You need to use the distance formula such that:

`d = sqrt((x - 3)^2 + (y - 0)^2)`

You need to write the distance formula in terms of one variable, hence, you need to use the equation of the curve to write y in terms of x such that:

`y = sqrt x => y^2 = x`

Substituting x for `y^2` in equation of distance yields:

`d = sqrt((x - 3)^2 + x) => d = sqrt(x^2 - 6x + 9 + x)`

`d(x) = sqrt(x^2 - 5x + 9)`

You need to find derivative of this function such that:

`d'(x) = ((x^2 - 5x + 9)')/(2sqrt(x^2 - 5x + 9))`

`d'(x) = (2x - 5)/(2sqrt(x^2 - 5x + 9))`

You need to solve the equation `d'(x) = 0` to find the extreme values of the distance function such that:

`(2x - 5)/(2sqrt(x^2 - 5x + 9)) = 0 => 2x - 5 = 0 => 2x = 5= > x = 5/2`

You need to find y coordinate at `x = 5/2` such that:

`y = sqrt x => y = sqrt(5/2) => y = (sqrt10)/2`

**Hence, evaluating the point that lies on the curve `y = sqrt x` and it is closest to the fixed point (3,0) yields`A(5/2 ; (sqrt10)/2).` **

**Sources:**

Any point on the curve is (x,y) = (x, sqrtx).
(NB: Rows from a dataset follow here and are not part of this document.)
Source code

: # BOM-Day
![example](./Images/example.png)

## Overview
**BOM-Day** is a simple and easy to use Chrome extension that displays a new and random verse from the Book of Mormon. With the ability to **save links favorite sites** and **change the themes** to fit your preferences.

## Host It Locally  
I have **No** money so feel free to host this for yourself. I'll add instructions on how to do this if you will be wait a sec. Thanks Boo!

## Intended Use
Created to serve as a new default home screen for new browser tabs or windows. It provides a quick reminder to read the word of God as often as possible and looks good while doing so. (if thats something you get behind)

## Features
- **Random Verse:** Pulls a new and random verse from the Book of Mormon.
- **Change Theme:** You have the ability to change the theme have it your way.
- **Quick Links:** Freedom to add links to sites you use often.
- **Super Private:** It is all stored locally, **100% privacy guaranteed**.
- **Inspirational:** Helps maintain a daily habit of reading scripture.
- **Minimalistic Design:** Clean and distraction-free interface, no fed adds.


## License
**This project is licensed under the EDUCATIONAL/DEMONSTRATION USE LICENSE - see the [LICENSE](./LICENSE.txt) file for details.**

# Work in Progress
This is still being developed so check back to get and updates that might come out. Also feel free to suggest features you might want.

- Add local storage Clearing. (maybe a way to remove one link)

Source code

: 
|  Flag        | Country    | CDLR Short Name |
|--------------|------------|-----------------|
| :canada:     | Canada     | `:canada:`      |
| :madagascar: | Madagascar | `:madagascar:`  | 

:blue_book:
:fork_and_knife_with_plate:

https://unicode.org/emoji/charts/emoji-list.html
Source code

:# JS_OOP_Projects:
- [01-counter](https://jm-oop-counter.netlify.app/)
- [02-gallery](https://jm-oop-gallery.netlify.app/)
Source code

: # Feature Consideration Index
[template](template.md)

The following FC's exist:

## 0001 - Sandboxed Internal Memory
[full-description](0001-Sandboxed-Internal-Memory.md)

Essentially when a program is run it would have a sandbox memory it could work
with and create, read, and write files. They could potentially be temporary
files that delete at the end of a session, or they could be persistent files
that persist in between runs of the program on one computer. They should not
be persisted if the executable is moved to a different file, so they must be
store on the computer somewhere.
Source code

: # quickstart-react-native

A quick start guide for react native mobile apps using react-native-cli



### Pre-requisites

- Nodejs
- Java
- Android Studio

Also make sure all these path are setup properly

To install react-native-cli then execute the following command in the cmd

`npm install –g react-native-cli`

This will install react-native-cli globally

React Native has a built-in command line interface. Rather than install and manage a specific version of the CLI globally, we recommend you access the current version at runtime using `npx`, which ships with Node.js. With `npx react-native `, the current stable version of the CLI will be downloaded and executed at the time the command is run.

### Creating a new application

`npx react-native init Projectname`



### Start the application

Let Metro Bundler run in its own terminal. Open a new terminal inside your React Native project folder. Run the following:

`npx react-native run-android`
The distance d between the points (3,0) and (x, sqrtx) is given by:

d^2 = (3-x)^2+(sqrtx-0)^2.

d^2 = 9 -2sqrtx+x+x

d^2 = 9 - 2sqrtx +2x..(1)

When d is minimum, d^2 = is also minimum.

d^2 to be minimum, (9 - 2sqrtx +2x)' = 0 and (9 - 2sqrtx +2x)'' > 0.

=> -2/(2sqrtx) +2 = 0

=> -x^(-1/2) +1 = 0

=> x = 1.

(9 - 2sqrtx +2x)'' = (-)(-1/2)x^(-3/2) = (1/2)x^(-3/2) = 1 at x= 1.

Put x = 1 in (1), d^2 = (9-2sqrt1+2*1)

d^2 = 9-2+2 = 9

d = 9^(1/2) = 3.

**So 3 is the shortest distance between the curve y = sqrtx and the point (3,0)**.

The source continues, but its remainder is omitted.